Just one more reason to use double-sided stepladders.


----------



## daArch (Mar 15, 2008)

Speaking of ladders, never move the ladder so the bottom step is near the tray or bucket :whistling2: 


how many times now, arch ?


----------



## TJ Paint (Jun 18, 2009)

Use vacation time from your main job that has benefits for a sidejob. 

That way you can undercut the other guys and get paid double at the same time!


----------



## hotwing7 (Mar 31, 2012)

daArch said:


> Speaking of ladders, never move the ladder so the bottom step is near the tray or bucket :whistling2:
> 
> 
> how many times now, arch ?


Speaking of trays my ex boss told me always shuffle your feet along the floor when rolling. That way if you forget where your tray is you're not going to step in it because you'll shuffle into it.

I actually do do this, and yes I look like a fool, but a fool who hasn't stepped in a paint tray.


----------



## daArch (Mar 15, 2008)

hotwing7 said:


> Speaking of trays my ex boss told me always shuffle your feet along the floor when rolling. That way if you forget where your tray is you're not going to step in it because you'll shuffle into it.
> 
> I actually do do this, and yes I look like a fool, but a fool who hasn't stepped in a paint tray.


I don't pick my feet up ENOUGH, and am forever tripping over my drops. 

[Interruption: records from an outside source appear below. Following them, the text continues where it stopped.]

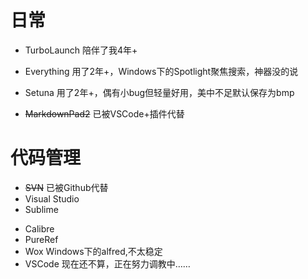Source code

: [time]:<20170930>

# 日常
- TurboLaunch
陪伴了我4年+

- Everything
用了2年+，Windows下的Spotlight聚焦搜索，神器没的说

- Setuna
用了2年+，偶有小bug但轻量好用，美中不足默认保存为bmp

- ~~MarkdownPad2~~ 已被VSCode+插件代替

# 代码管理
- ~~SVN~~ 已被Github代替
- Visual Studio
- Sublime

[time]:<20180914>
- Calibre
- PureRef
- Wox
Windows下的alfred,不太稳定
- VSCode
现在还不算，正在努力调教中……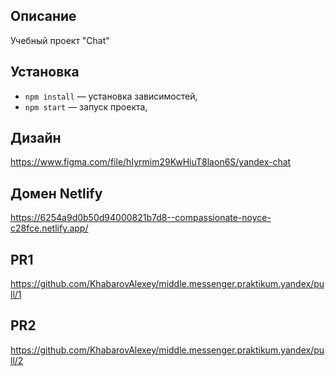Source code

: ## Описание

Учебный проект "Chat"

## Установка

- `npm install` — установка зависимостей,
- `npm start` — запуск проекта,

## Дизайн

https://www.figma.com/file/hIyrmim29KwHiuT8laon6S/yandex-chat

## Домен Netlify 

https://6254a9d0b50d94000821b7d8--compassionate-noyce-c28fce.netlify.app/

## PR1

https://github.com/KhabarovAlexey/middle.messenger.praktikum.yandex/pull/1

## PR2
https://github.com/KhabarovAlexey/middle.messenger.praktikum.yandex/pull/2
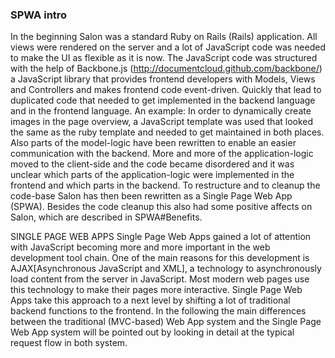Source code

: ### SPWA intro
In the beginning Salon was a standard Ruby on Rails (Rails) application. All views were rendered on the server and a lot of JavaScript code was needed to make the UI as flexible as it is now. The JavaScript code was structured with the help of Backbone.js (http://documentcloud.github.com/backbone/) a JavaScript library that provides frontend developers with Models, Views and Controllers and makes frontend code event-driven. Quickly that lead to duplicated code that needed to get implemented in the backend language and in the frontend language. An example: In order to dynamically create images in the page overview, a JavaScript template was used that looked the same as the ruby template and needed to get maintained in both places. Also parts of the model-logic have been rewritten to enable an easier communication with the backend. More and more of the application-logic moved to the client-side and the code became disordered and it was unclear which parts of the application-logic were implemented in the frontend and which parts in the backend. 
To restructure and to cleanup the code-base Salon has then been rewritten as a Single Page Web App (SPWA). Besides the code cleanup this also had some positive affects on Salon, which are described in SPWA#Benefits.

SINGLE PAGE WEB APPS
Single Page Web Apps gained a lot of attention with JavaScript becoming more and more important in the web development tool chain. One of the main reasons for this development is AJAX[Asynchronous JavaScript and XML], a technology to asynchronously load content from the server in JavaScript. Most modern web pages use this technology to make their pages more interactive.
Single Page Web Apps take this approach to a next level by shifting a lot of traditional backend functions to the frontend.
In the following the main differences between the traditional (MVC-based) Web App system and the Single Page Web App system will be pointed out by looking in detail at the typical request flow in both system.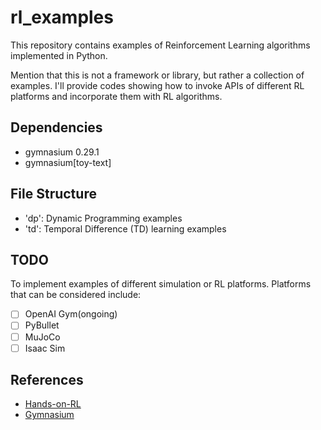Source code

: # rl_examples

This repository contains examples of Reinforcement Learning algorithms implemented in Python.

Mention that this is not a framework or library, but rather a collection of examples. I'll provide codes showing how to invoke APIs of different RL platforms and incorporate them with RL algorithms.

## Dependencies

- gymnasium 0.29.1
- gymnasium[toy-text]

## File Structure

- 'dp': Dynamic Programming examples
- 'td': Temporal Difference (TD) learning examples

## TODO

To implement examples of different simulation or RL platforms. 
Platforms that can be considered include:

- [ ] OpenAI Gym(ongoing)
- [ ] PyBullet
- [ ] MuJoCo
- [ ] Isaac Sim

## References

- [Hands-on-RL](https://github.com/boyu-ai/Hands-on-RL)
- [Gymnasium](https://gymnasium.farama.org/)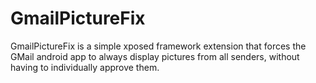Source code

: # GmailPictureFix

GmailPictureFix is a simple xposed framework extension that forces the GMail android app to always display pictures from all senders, without having to individually approve them.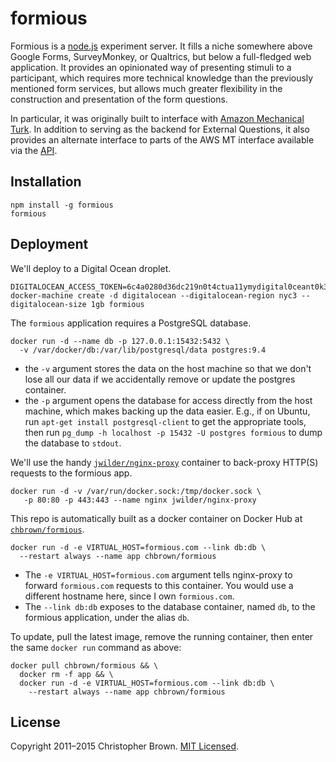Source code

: # formious

Formious is a [node.js](http://nodejs.org/) experiment server. It fills a niche somewhere above Google Forms, SurveyMonkey, or Qualtrics, but below a full-fledged web application. It provides an opinionated way of presenting stimuli to a participant, which requires more technical knowledge than the previously mentioned form services, but allows much greater flexibility in the construction and presentation of the form questions.

In particular, it was originally built to interface with [Amazon Mechanical Turk](https://requester.mturk.com/). In addition to serving as the backend for External Questions, it also provides an alternate interface to parts of the AWS MT interface available via the [API](http://aws.amazon.com/mturk/).


## Installation

    npm install -g formious
    formious


## Deployment

We'll deploy to a Digital Ocean droplet.

    DIGITALOCEAN_ACCESS_TOKEN=6c4a0280d36dc219n0t4ctua11ymydigital0ceant0k3n9186729fe910b157bb
    docker-machine create -d digitalocean --digitalocean-region nyc3 --digitalocean-size 1gb formious

The `formious` application requires a PostgreSQL database.

    docker run -d --name db -p 127.0.0.1:15432:5432 \
      -v /var/docker/db:/var/lib/postgresql/data postgres:9.4

* the `-v` argument stores the data on the host machine so that we don't lose all our data if we accidentally remove or update the postgres container.
* the `-p` argument opens the database for access directly from the host machine, which makes backing up the data easier. E.g., if on Ubuntu, run `apt-get install postgresql-client` to get the appropriate tools, then run `pg_dump -h localhost -p 15432 -U postgres formious` to dump the database to `stdout`.

We'll use the handy [`jwilder/nginx-proxy`](https://github.com/jwilder/nginx-proxy) container to back-proxy HTTP(S) requests to the formious app.

    docker run -d -v /var/run/docker.sock:/tmp/docker.sock \
       -p 80:80 -p 443:443 --name nginx jwilder/nginx-proxy

This repo is automatically built as a docker container on Docker Hub at [`chbrown/formious`](https://registry.hub.docker.com/u/chbrown/formious/).

    docker run -d -e VIRTUAL_HOST=formious.com --link db:db \
      --restart always --name app chbrown/formious

* The `-e VIRTUAL_HOST=formious.com` argument tells nginx-proxy to forward `formious.com` requests to this container. You would use a different hostname here, since I own `formious.com`.
* The `--link db:db` exposes to the database container, named `db`, to the formious application, under the alias `db`.

To update, pull the latest image, remove the running container, then enter the same `docker run` command as above:

    docker pull chbrown/formious && \
      docker rm -f app && \
      docker run -d -e VIRTUAL_HOST=formious.com --link db:db \
        --restart always --name app chbrown/formious


## License

Copyright 2011–2015 Christopher Brown. [MIT Licensed](http://chbrown.github.io/licenses/MIT/#2011-2015).
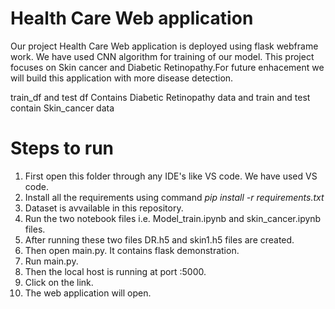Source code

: # Health Care Web application
   Our project Health Care Web application is deployed using flask webframe work. We have used CNN algorithm for training of our model. This project focuses on Skin cancer and Diabetic Retinopathy.For future enhacement we will build this application with more disease detection.

   train_df and test df Contains Diabetic Retinopathy data and train and test contain Skin_cancer data

# Steps to run
1. First open this folder through any IDE's like VS code. We have used VS code.
2. Install all the requirements using command  <i>pip install -r requirements.txt</i>
3. Dataset is avvailable in this repository.
4. Run the two notebook files i.e. Model_train.ipynb and skin_cancer.ipynb files.
5. After running these two files DR.h5 and skin1.h5 files are created.
6. Then open main.py. It contains flask demonstration.
7. Run main.py.
8. Then the local host is running at port :5000.
9. Click on the link.
10. The web application will open.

Damned if you do, damned if you don't


----------



## aaron61 (Apr 29, 2007)

I shuffle cause I'm old


----------



## throbak (Jun 26, 2010)

Paint more, post less. Spend your PT time after your kids are in bed.


----------



## ttalbon (Aug 6, 2009)

Keep your van tidy and organised so it's easier to find stuff and saves a lot of time.

Wait.... That's what my wife told me last week..


----------



## MSJ Painting (Jan 27, 2013)

hotwing7 said:


> Speaking of trays my ex boss told me always shuffle your feet along the floor when rolling. That way if you forget where your tray is you're not going to step in it because you'll shuffle into it.
> 
> I actually do do this, and yes I look like a fool, but a fool who hasn't stepped in a paint tray.


I always keep the roller bucket behind me...never step in it if you are working away from it.

Sent from my SM-G900V using PaintTalk.com mobile app


----------



## SemiproJohn (Jul 29, 2013)

When doing exteriors, you cannot have too many pieces of cardboard. They are great for putting down on the ground next to the bottom of the walls. If spraying, no overspray on grass. If rolling, roller goes down and touches cardboard...no dirt or junk on roller. Cardboard shields often can be stapled behind fascia or wedged so that spraying can be done without holding and moving a shield. I really found this out when spraying gutters and fascia (and two garage doors) on my last exterior. It took longer to clean out my sprayer than it did to staple cardboard shields and do the spraying. Extremely efficient.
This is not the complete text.